Lloyds pushes staff to return to office as banks lead charge against working from home
Lloyds is encouraging employees back into the office as the summer lull comes to an end.
Under current rules, members of staff are expected to work in the office for at least two days a week. The bank is now seeking to ensure that staff meet its expectations.
According to the Financial Times in July, chief executive Charlie Nunn said: “We need everyone in this together, working at pace, if we are serious about transformation and change.”
In addition to its working from home policy, the bank offers staff further flexible working options, including job sharing, extended maternity leave and flexible bank holidays.
Staff with caring responsibilities are allowed to compress full-time hours into fewer days.
However, in a sign of the tensions surrounding home-working, a number of staff complained when Lloyds announced a review of its compressed hours policy.
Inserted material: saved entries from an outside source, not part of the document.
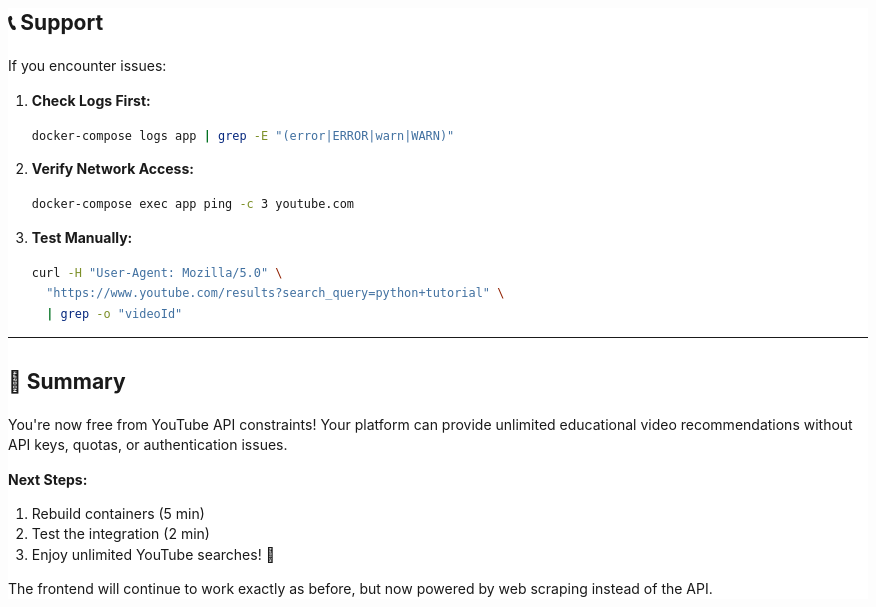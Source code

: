 
## 📞 Support

If you encounter issues:

1. **Check Logs First:**
   ```bash
   docker-compose logs app | grep -E "(error|ERROR|warn|WARN)"
   ```

2. **Verify Network Access:**
   ```bash
   docker-compose exec app ping -c 3 youtube.com
   ```

3. **Test Manually:**
   ```bash
   curl -H "User-Agent: Mozilla/5.0" \
     "https://www.youtube.com/results?search_query=python+tutorial" \
     | grep -o "videoId"
   ```

---

## 🎉 Summary

You're now free from YouTube API constraints! Your platform can provide unlimited educational video recommendations without API keys, quotas, or authentication issues.

**Next Steps:**
1. Rebuild containers (5 min)
2. Test the integration (2 min)
3. Enjoy unlimited YouTube searches! 🚀

The frontend will continue to work exactly as before, but now powered by web scraping instead of the API.
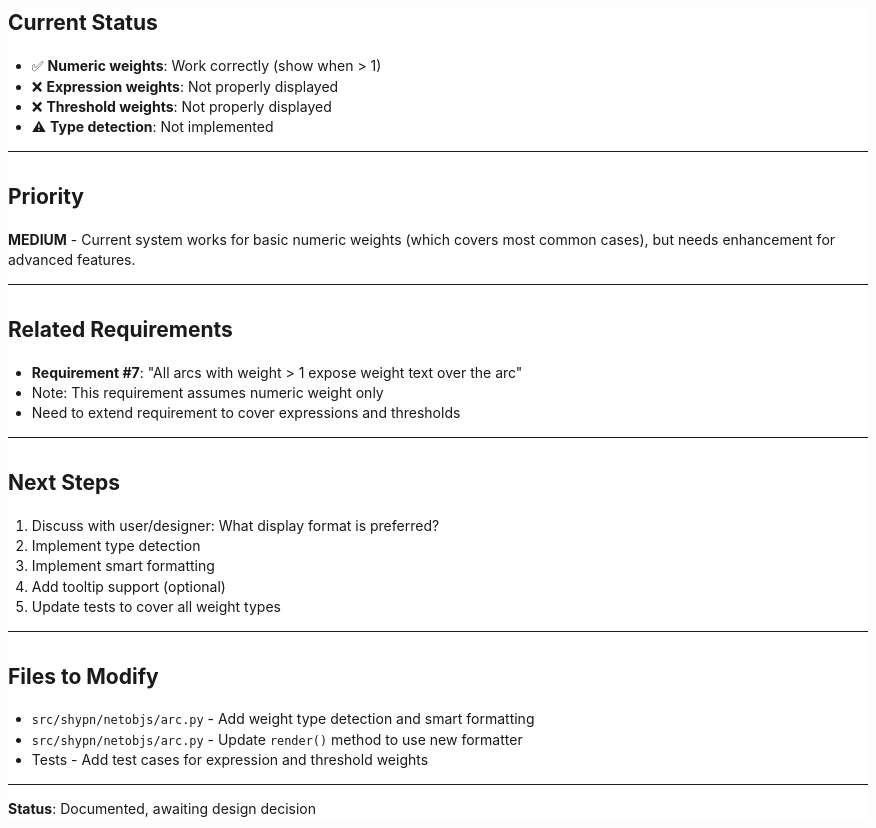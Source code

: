 ## Current Status

- ✅ **Numeric weights**: Work correctly (show when > 1)
- ❌ **Expression weights**: Not properly displayed
- ❌ **Threshold weights**: Not properly displayed
- ⚠️ **Type detection**: Not implemented

---

## Priority

**MEDIUM** - Current system works for basic numeric weights (which covers most common cases), but needs enhancement for advanced features.

---

## Related Requirements

- **Requirement #7**: "All arcs with weight > 1 expose weight text over the arc"
- Note: This requirement assumes numeric weight only
- Need to extend requirement to cover expressions and thresholds

---

## Next Steps

1. Discuss with user/designer: What display format is preferred?
2. Implement type detection
3. Implement smart formatting
4. Add tooltip support (optional)
5. Update tests to cover all weight types

---

## Files to Modify

- `src/shypn/netobjs/arc.py` - Add weight type detection and smart formatting
- `src/shypn/netobjs/arc.py` - Update `render()` method to use new formatter
- Tests - Add test cases for expression and threshold weights

---

**Status**: Documented, awaiting design decision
Sharon Doherty, Lloyds Banking Group’s chief people and places officer, commented: “We have launched ‘Flexibility Works’ to provide an enhanced range of flexible working policies for our people that will help us succeed in driving our ongoing strategic transformation plan.
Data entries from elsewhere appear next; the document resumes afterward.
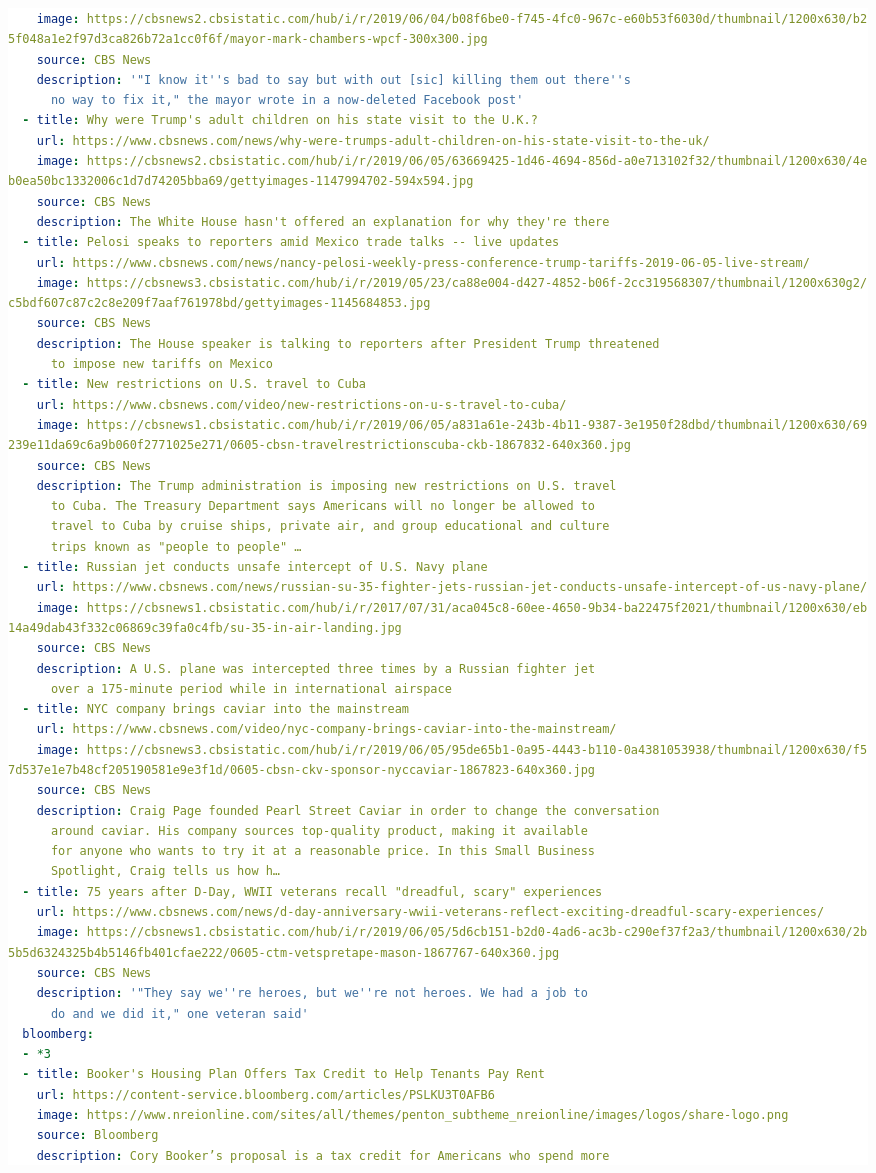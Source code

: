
 ```yaml
    image: https://cbsnews2.cbsistatic.com/hub/i/r/2019/06/04/b08f6be0-f745-4fc0-967c-e60b53f6030d/thumbnail/1200x630/b25f048a1e2f97d3ca826b72a1cc0f6f/mayor-mark-chambers-wpcf-300x300.jpg
    source: CBS News
    description: '"I know it''s bad to say but with out [sic] killing them out there''s
      no way to fix it," the mayor wrote in a now-deleted Facebook post'
  - title: Why were Trump's adult children on his state visit to the U.K.?
    url: https://www.cbsnews.com/news/why-were-trumps-adult-children-on-his-state-visit-to-the-uk/
    image: https://cbsnews2.cbsistatic.com/hub/i/r/2019/06/05/63669425-1d46-4694-856d-a0e713102f32/thumbnail/1200x630/4eb0ea50bc1332006c1d7d74205bba69/gettyimages-1147994702-594x594.jpg
    source: CBS News
    description: The White House hasn't offered an explanation for why they're there
  - title: Pelosi speaks to reporters amid Mexico trade talks -- live updates
    url: https://www.cbsnews.com/news/nancy-pelosi-weekly-press-conference-trump-tariffs-2019-06-05-live-stream/
    image: https://cbsnews3.cbsistatic.com/hub/i/r/2019/05/23/ca88e004-d427-4852-b06f-2cc319568307/thumbnail/1200x630g2/c5bdf607c87c2c8e209f7aaf761978bd/gettyimages-1145684853.jpg
    source: CBS News
    description: The House speaker is talking to reporters after President Trump threatened
      to impose new tariffs on Mexico
  - title: New restrictions on U.S. travel to Cuba
    url: https://www.cbsnews.com/video/new-restrictions-on-u-s-travel-to-cuba/
    image: https://cbsnews1.cbsistatic.com/hub/i/r/2019/06/05/a831a61e-243b-4b11-9387-3e1950f28dbd/thumbnail/1200x630/69239e11da69c6a9b060f2771025e271/0605-cbsn-travelrestrictionscuba-ckb-1867832-640x360.jpg
    source: CBS News
    description: The Trump administration is imposing new restrictions on U.S. travel
      to Cuba. The Treasury Department says Americans will no longer be allowed to
      travel to Cuba by cruise ships, private air, and group educational and culture
      trips known as "people to people" …
  - title: Russian jet conducts unsafe intercept of U.S. Navy plane
    url: https://www.cbsnews.com/news/russian-su-35-fighter-jets-russian-jet-conducts-unsafe-intercept-of-us-navy-plane/
    image: https://cbsnews1.cbsistatic.com/hub/i/r/2017/07/31/aca045c8-60ee-4650-9b34-ba22475f2021/thumbnail/1200x630/eb14a49dab43f332c06869c39fa0c4fb/su-35-in-air-landing.jpg
    source: CBS News
    description: A U.S. plane was intercepted three times by a Russian fighter jet
      over a 175-minute period while in international airspace
  - title: NYC company brings caviar into the mainstream
    url: https://www.cbsnews.com/video/nyc-company-brings-caviar-into-the-mainstream/
    image: https://cbsnews3.cbsistatic.com/hub/i/r/2019/06/05/95de65b1-0a95-4443-b110-0a4381053938/thumbnail/1200x630/f57d537e1e7b48cf205190581e9e3f1d/0605-cbsn-ckv-sponsor-nyccaviar-1867823-640x360.jpg
    source: CBS News
    description: Craig Page founded Pearl Street Caviar in order to change the conversation
      around caviar. His company sources top-quality product, making it available
      for anyone who wants to try it at a reasonable price. In this Small Business
      Spotlight, Craig tells us how h…
  - title: 75 years after D-Day, WWII veterans recall "dreadful, scary" experiences
    url: https://www.cbsnews.com/news/d-day-anniversary-wwii-veterans-reflect-exciting-dreadful-scary-experiences/
    image: https://cbsnews1.cbsistatic.com/hub/i/r/2019/06/05/5d6cb151-b2d0-4ad6-ac3b-c290ef37f2a3/thumbnail/1200x630/2b5b5d6324325b4b5146fb401cfae222/0605-ctm-vetspretape-mason-1867767-640x360.jpg
    source: CBS News
    description: '"They say we''re heroes, but we''re not heroes. We had a job to
      do and we did it," one veteran said'
  bloomberg:
  - *3
  - title: Booker's Housing Plan Offers Tax Credit to Help Tenants Pay Rent
    url: https://content-service.bloomberg.com/articles/PSLKU3T0AFB6
    image: https://www.nreionline.com/sites/all/themes/penton_subtheme_nreionline/images/logos/share-logo.png
    source: Bloomberg
    description: Cory Booker’s proposal is a tax credit for Americans who spend more
```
“We are proud to be a leader in flexible working and we are confident our enhanced approach will continue to help us attract and retain the best and most diverse talent, as well as enhancing our productivity across the organisation,” Doherty continued.
Lloyds joins a growing list of financial services firms attempting to get staff back into the office. HSBC recently ordered its 18,500 UK staff back to the office for three days a week, starting from October.
Citi UK also said it will start monitoring staff passes to identify members of staff who are not coming into the office often enough.
US banks have been also trying to lure workers back into the office, with Goldman Sachs reminding staff recently that they needed to be in the office five days a week.
JP Morgan also asked its senior bankers around the world to work from the office five days a week. It told them they need to “lead by example”.